The demonstrations went off peacefully on Saturday until police dispersed a couple of anti-government demonstrations with tear gas in downtown Caracas, where dozens of citizens were demanding the restoration of the electric service, cut off since Friday in several parts of the country, Efe news reported.
Critics of the Nicolas Maduro government organised dozens of protests after they were called to do so by opposition leader Juan Guaido, acknowledged as interim president of Venezuela by some 60 countries, as a way to denounce the electricity cuts that since March 7 have paralyzed the country for some 10 days.
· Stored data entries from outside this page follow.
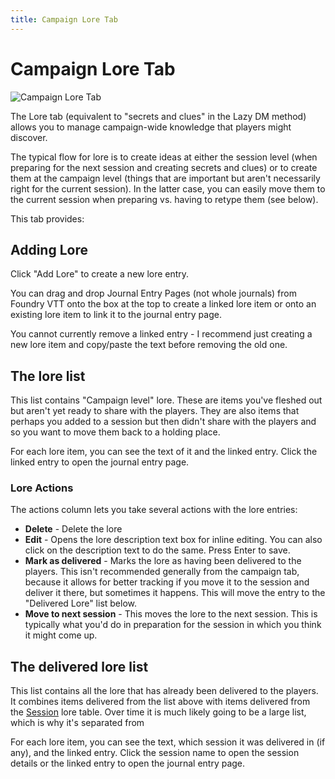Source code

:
 ```yaml
---
title: Campaign Lore Tab
---
```

# Campaign Lore Tab
![Campaign Lore Tab](/assets/images/lore-tab.webp)

The Lore tab (equivalent to "secrets and clues" in the Lazy DM method) allows you to manage campaign-wide knowledge that players might discover. 

The typical flow for lore is to create ideas at either the session level (when preparing for the next session and creating secrets and clues) or to create them at the campaign level (things that are important but aren't necessarily right for the current session).  In the latter case, you can easily move them to the current session when preparing vs. having to retype them (see below).

This tab provides:

## Adding Lore
Click "Add Lore" to create a new lore entry.

You can drag and drop Journal Entry Pages (not whole journals) from Foundry VTT onto the box at the top to create a linked lore item or onto an existing lore item to link it to the journal entry page.  
  
You cannot currently remove a linked entry - I recommend just creating a new lore item and copy/paste the text before removing the old one.

## The lore list
This list contains "Campaign level" lore.  These are items you've fleshed out but aren't yet ready to share with the players.  They are also items that perhaps you added to a session but then didn't share with the players and so you want to move them back to a holding place.

For each lore item, you can see the text of it and the linked entry.  Click the linked entry to open the journal entry page.

### Lore Actions
The actions column lets you take several actions with the lore entries:
  - **Delete** - Delete the lore
  - **Edit** - Opens the lore description text box for inline editing. You can also click on the description text to do the same.  Press Enter to save.
  - **Mark as delivered** - Marks the lore as having been delivered to the players.  This isn't recommended generally from the campaign tab, because it allows for better tracking if you move it to the session and deliver it there, but sometimes it happens.  This will move the entry to the "Delivered Lore" list below.
  - **Move to next session** - This moves the lore to the next session.  This is typically what you'd do in preparation for the session in which you think it might come up.


## The delivered lore list
This list contains all the lore that has already been delivered to the players.  It combines items delivered from the list above with items delivered from the [Session](/reference/campaigns-and-sessions/session) lore table. Over time it is much likely going to be a large list, which is why it's separated from 

For each lore item, you can see the text, which session it was delivered in (if any), and the linked entry.  Click the session name to open the session details or the linked entry to open the journal entry page.
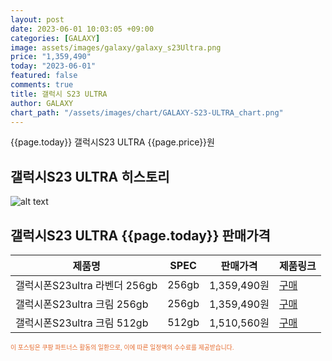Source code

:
 ```yaml
---
layout: post
date: 2023-06-01 10:03:05 +09:00
categories: [GALAXY]
image: assets/images/galaxy/galaxy_s23Ultra.png
price: "1,359,490"
today: "2023-06-01"
featured: false
comments: true
title: 갤럭시 S23 ULTRA
author: GALAXY
chart_path: "/assets/images/chart/GALAXY-S23-ULTRA_chart.png"
---
```


{{page.today}} 갤럭시S23 ULTRA {{page.price}}원

## 갤럭시S23 ULTRA 히스토리
![alt text]({{page.chart_path}} "갤럭시S23 히스토리")

## 갤럭시S23 ULTRA {{page.today}} 판매가격
<main>
<table id="rwd-table-large">
  <thead>
    <tr>
      <th>제품명</th>
      <th>SPEC</th>
      <th>판매가격</th>
      <th>제품링크</th>
    </tr>
  </thead>
  <tbody><tr onclick="window.open('https://link.coupang.com/a/SHGhq')">
        <td>갤럭시폰S23ultra 라벤더 256gb</td>
        <td>256gb</td>
        <td>1,359,490원</td>
        <td><a href='https://link.coupang.com/a/SHGhq' target='_blank'>구매</a></td>
        </tr><tr onclick="window.open('https://link.coupang.com/a/SHGk8')">
        <td>갤럭시폰S23ultra 크림 256gb</td>
        <td>256gb</td>
        <td>1,359,490원</td>
        <td><a href='https://link.coupang.com/a/SHGk8' target='_blank'>구매</a></td>
        </tr><tr onclick="window.open('https://link.coupang.com/a/SHGvv')">
        <td>갤럭시폰S23ultra 크림 512gb</td>
        <td>512gb</td>
        <td>1,510,560원</td>
        <td><a href='https://link.coupang.com/a/SHGvv' target='_blank'>구매</a></td>
        </tr></tbody>
</table>

</main>
<div style="color:#e56a2c;font-size: 0.7em;" >
이 포스팅은 쿠팡 파트너스 활동의 일환으로, 이에 따른 일정액의 수수료를 제공받습니다.
</div>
Guaido, speaker of the National Assembly legislature, attended three of those activities on the outskirts of Caracas, and took advantage of those gatherings to call on Venezuelans to “organise a disturbance” every time there are cuts in the electric service and the water supply, after a week of constant blackouts nationwide.
“We must organise a disturbance every time we need to demand our rights, enough of this fooling around,” he said.
He also called for people to come together to express their discontent with the Nicolas Maduro government, which he again blamed for the power supply problems and the desperate situation of the country’s entire economy, and said the movement he leads is far from having a power outage.
“Some people go around saying that our movement has already shut down, don’t laugh. The only thing that has shut down is a regime that has left the streets all over the country in darkness,” said the politician, who has promised to work to end what he believes is Maduro’s usurpation of the presidency.
Guaido said that there are “hundreds of places where people are demanding their rights,” nationwide.
“We’re not asking for patience here, just the opposite, we’re asking for organisation and action right now,” he said.
The demonstrations by opposition groups came simultaneously with a Chavista march through the streets of Caracas in which thousands took part.
Maduro’s followers marched from downtown and the west side of the capital wearing the usual red colour of the so-called Bolivarian Revolution in a festive atmosphere that included dancing and the distribution of drinking water in some cases.
The government called for demonstrations to express support for President Maduro and to condemn the sabotage of the electric system that it blames on the opposition and the US government.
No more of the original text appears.